Exact copy, pictures excluded: output the lines from the opening of the entries through the line bearing "- [ ] your points".
=== Records supplied ===
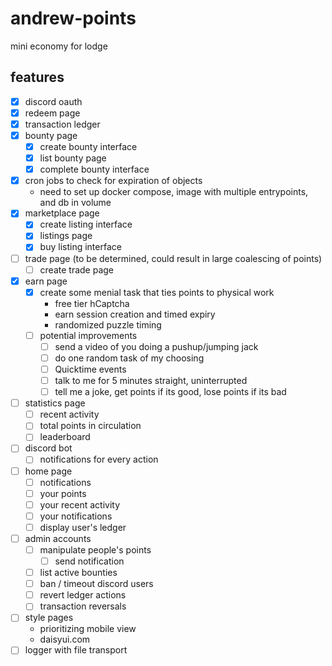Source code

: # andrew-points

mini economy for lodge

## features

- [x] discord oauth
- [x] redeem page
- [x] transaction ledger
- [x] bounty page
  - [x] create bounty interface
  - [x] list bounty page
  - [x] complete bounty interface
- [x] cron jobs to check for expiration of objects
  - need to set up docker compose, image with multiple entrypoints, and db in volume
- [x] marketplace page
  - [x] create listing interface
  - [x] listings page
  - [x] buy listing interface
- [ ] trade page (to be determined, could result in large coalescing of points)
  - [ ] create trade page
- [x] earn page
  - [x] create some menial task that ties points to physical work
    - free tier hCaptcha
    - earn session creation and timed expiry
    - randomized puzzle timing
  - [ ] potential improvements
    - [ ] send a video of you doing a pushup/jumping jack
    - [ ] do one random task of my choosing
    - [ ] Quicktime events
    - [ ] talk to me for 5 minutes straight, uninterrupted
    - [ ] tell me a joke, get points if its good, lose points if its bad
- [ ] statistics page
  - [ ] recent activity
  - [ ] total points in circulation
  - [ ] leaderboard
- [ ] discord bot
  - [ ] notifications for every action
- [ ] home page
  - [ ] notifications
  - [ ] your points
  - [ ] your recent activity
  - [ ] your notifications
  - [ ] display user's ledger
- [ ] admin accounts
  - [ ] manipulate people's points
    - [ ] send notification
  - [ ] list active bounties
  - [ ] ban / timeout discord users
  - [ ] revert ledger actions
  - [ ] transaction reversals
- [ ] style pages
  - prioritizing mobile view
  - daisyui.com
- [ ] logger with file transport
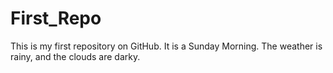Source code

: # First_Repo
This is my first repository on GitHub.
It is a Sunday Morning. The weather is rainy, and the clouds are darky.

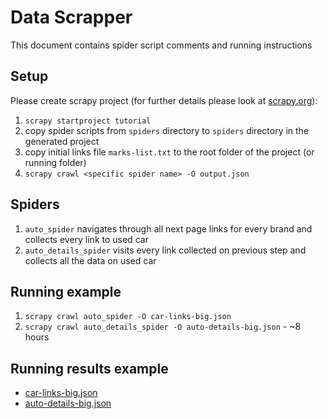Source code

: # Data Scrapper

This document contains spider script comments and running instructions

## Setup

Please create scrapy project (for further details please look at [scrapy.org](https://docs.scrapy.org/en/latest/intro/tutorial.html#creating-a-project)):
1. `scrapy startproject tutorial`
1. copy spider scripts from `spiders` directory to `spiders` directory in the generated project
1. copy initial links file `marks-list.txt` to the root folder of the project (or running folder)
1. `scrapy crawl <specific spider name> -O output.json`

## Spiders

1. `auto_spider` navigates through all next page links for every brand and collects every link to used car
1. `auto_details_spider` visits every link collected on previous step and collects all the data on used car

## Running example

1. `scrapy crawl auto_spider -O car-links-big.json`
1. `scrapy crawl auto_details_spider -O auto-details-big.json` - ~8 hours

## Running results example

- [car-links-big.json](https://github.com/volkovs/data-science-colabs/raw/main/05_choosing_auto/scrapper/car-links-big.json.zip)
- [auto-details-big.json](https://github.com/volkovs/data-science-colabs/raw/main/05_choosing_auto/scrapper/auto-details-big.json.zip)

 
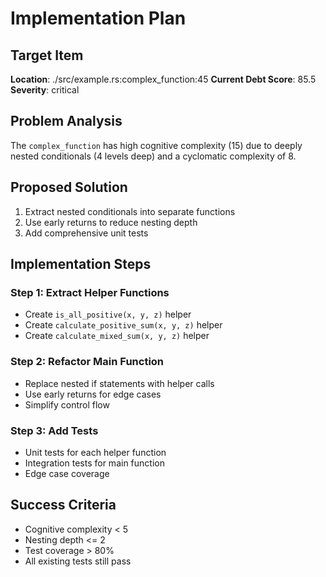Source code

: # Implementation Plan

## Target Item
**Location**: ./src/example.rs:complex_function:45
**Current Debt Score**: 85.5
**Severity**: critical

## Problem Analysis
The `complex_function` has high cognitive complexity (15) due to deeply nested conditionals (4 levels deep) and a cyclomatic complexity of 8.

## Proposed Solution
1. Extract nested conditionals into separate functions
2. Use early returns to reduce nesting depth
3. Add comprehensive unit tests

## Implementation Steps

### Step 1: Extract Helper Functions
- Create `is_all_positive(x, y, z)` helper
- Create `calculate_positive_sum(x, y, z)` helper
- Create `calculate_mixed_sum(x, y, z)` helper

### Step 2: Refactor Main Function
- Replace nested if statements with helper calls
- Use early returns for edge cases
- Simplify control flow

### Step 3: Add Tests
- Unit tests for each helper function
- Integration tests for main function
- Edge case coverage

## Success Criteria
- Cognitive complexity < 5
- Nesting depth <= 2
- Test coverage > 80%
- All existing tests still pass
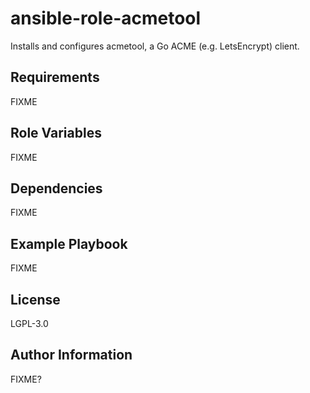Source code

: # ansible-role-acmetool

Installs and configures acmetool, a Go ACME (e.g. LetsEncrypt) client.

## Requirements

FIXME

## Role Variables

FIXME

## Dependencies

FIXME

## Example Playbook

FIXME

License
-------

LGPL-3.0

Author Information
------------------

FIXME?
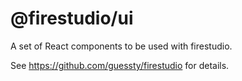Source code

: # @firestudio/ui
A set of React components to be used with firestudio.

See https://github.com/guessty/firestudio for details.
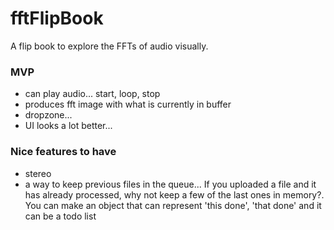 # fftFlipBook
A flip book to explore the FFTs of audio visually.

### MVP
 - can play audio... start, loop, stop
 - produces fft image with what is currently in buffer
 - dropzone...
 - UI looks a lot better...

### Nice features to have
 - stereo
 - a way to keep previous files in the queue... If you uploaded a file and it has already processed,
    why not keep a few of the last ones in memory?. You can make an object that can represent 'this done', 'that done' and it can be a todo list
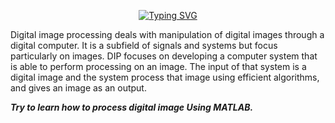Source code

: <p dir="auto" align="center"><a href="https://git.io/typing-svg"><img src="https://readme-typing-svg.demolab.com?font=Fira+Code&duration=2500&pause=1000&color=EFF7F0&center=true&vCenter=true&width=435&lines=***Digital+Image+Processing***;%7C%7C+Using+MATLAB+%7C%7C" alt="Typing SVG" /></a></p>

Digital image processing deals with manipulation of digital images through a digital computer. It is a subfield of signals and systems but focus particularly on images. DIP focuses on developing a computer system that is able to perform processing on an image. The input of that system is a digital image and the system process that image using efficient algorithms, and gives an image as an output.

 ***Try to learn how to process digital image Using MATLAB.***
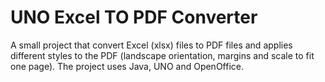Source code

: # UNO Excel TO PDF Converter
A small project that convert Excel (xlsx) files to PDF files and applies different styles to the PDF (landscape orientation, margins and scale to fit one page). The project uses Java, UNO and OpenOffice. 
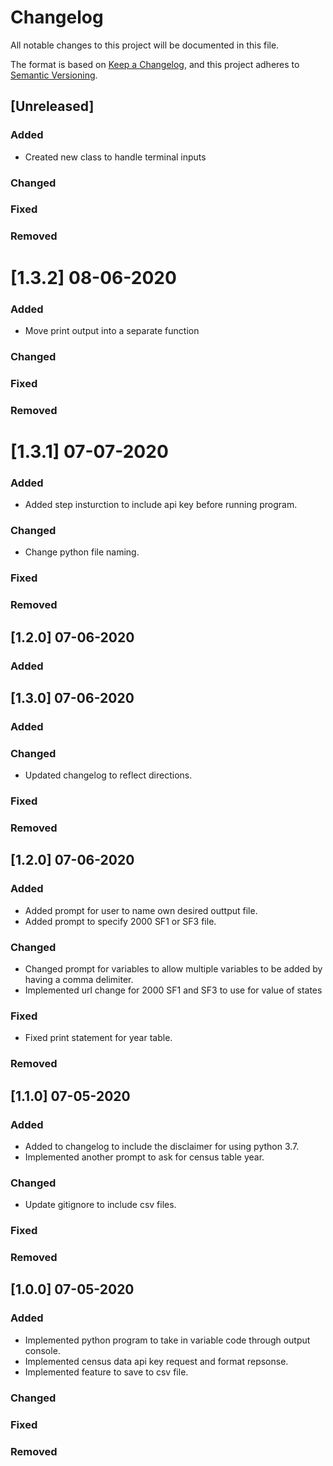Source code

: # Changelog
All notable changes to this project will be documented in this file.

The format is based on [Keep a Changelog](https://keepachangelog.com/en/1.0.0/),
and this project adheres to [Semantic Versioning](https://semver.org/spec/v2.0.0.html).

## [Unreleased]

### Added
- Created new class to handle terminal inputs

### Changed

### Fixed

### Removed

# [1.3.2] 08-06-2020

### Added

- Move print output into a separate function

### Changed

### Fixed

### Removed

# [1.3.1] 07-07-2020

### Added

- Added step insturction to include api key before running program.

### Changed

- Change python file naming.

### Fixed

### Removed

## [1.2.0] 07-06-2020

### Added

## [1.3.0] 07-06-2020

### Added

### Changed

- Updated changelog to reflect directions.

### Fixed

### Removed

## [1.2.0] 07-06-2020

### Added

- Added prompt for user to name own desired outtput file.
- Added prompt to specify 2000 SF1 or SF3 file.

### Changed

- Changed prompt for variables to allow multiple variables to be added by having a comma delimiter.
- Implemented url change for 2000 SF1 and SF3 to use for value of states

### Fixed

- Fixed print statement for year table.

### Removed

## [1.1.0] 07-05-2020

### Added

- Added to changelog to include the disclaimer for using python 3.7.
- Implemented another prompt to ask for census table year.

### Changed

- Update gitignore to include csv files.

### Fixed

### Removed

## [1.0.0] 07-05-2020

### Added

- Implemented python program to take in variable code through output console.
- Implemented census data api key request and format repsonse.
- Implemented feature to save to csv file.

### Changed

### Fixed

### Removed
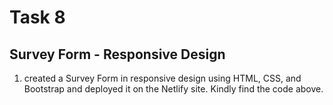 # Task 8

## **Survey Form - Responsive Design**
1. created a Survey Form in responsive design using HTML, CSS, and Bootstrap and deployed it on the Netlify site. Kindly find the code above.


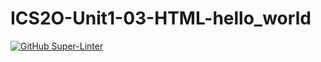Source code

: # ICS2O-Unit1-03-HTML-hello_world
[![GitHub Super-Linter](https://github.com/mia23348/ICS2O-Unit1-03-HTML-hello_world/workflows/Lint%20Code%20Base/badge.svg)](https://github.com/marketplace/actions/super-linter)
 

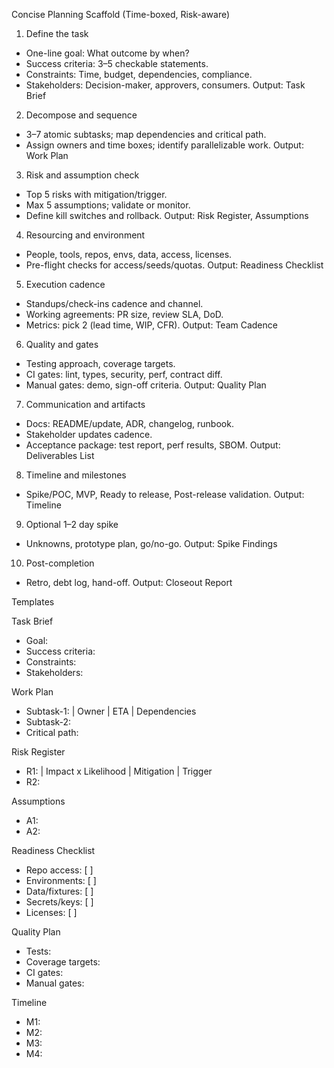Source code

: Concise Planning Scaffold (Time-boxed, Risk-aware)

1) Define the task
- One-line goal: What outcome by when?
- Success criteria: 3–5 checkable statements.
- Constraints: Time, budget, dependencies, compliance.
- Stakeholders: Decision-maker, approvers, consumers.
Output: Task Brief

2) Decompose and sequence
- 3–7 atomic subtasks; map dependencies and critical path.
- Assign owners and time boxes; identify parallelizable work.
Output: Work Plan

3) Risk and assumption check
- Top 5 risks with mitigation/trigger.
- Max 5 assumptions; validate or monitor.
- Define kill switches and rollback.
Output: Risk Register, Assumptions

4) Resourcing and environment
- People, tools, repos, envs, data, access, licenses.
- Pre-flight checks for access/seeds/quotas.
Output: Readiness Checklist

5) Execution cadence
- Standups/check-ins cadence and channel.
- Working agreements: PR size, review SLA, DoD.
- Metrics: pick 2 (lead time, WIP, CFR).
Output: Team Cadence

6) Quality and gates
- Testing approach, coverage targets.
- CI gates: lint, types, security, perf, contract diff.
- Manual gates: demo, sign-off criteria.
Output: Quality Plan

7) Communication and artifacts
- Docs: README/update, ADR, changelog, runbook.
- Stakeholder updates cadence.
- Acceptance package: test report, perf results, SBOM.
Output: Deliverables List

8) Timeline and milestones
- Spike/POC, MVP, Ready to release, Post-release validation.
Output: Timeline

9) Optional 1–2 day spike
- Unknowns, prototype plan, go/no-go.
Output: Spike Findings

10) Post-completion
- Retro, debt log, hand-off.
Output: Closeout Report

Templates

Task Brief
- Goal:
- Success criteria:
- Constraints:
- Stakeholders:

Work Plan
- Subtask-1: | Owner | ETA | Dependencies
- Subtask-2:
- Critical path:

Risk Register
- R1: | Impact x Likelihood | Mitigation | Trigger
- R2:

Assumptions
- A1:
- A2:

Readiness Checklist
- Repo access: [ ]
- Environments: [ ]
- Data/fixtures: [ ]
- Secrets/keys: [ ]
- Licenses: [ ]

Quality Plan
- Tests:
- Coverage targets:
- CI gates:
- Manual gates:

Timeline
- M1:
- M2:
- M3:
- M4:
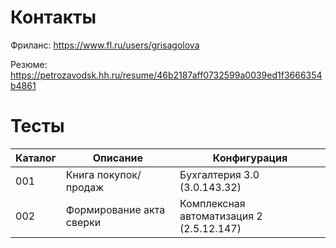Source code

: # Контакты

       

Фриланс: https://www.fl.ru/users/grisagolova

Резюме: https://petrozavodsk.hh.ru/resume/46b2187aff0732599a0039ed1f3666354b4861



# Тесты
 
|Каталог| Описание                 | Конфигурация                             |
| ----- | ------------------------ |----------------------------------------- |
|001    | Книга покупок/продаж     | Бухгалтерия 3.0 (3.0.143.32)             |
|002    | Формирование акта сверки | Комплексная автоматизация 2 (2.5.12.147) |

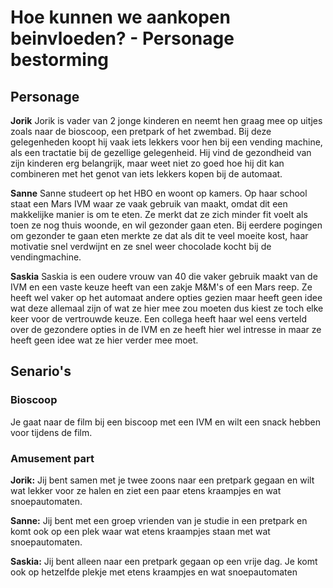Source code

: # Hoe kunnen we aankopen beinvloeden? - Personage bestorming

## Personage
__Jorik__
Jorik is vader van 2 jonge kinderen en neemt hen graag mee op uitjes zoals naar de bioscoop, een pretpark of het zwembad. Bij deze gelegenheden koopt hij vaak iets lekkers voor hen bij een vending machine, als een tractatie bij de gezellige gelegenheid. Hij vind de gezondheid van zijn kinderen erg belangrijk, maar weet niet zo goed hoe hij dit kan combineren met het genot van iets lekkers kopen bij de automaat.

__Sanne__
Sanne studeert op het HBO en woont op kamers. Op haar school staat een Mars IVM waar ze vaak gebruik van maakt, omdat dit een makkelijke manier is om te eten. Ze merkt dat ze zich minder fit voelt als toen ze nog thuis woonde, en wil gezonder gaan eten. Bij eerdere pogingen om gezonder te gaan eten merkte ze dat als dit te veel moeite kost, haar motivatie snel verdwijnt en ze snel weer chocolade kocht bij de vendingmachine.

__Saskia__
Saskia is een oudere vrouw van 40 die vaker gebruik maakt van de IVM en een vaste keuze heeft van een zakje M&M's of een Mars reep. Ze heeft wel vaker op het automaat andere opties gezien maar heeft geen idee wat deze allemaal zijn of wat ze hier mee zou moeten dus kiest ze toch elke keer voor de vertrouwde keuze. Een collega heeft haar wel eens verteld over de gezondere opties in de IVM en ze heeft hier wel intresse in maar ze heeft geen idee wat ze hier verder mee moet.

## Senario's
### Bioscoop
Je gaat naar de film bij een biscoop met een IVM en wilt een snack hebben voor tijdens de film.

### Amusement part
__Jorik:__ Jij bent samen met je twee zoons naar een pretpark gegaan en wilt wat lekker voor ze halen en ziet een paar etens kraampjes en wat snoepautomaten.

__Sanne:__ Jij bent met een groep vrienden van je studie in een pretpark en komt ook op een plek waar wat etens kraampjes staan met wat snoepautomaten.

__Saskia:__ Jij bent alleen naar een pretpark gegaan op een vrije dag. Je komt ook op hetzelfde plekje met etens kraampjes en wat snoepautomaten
===
Solved problem:
Source code

: # andrew-points

mini economy for lodge

## features

- [x] discord oauth
- [x] redeem page
- [x] transaction ledger
- [x] bounty page
  - [x] create bounty interface
  - [x] list bounty page
  - [x] complete bounty interface
- [x] cron jobs to check for expiration of objects
  - need to set up docker compose, image with multiple entrypoints, and db in volume
- [x] marketplace page
  - [x] create listing interface
  - [x] listings page
  - [x] buy listing interface
- [ ] trade page (to be determined, could result in large coalescing of points)
  - [ ] create trade page
- [x] earn page
  - [x] create some menial task that ties points to physical work
    - free tier hCaptcha
    - earn session creation and timed expiry
    - randomized puzzle timing
  - [ ] potential improvements
    - [ ] send a video of you doing a pushup/jumping jack
    - [ ] do one random task of my choosing
    - [ ] Quicktime events
    - [ ] talk to me for 5 minutes straight, uninterrupted
    - [ ] tell me a joke, get points if its good, lose points if its bad
- [ ] statistics page
  - [ ] recent activity
  - [ ] total points in circulation
  - [ ] leaderboard
- [ ] discord bot
  - [ ] notifications for every action
- [ ] home page
  - [ ] notifications
  - [ ] your points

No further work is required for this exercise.